## Goal of the exercise
In the material below, find how many lines contain the string "functions". Write only that number.

## Record excerpts
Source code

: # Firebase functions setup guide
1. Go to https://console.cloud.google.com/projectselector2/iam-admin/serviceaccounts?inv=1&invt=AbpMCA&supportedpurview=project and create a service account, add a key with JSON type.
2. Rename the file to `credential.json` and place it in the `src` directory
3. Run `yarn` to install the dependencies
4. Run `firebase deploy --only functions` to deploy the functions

## Written solution
2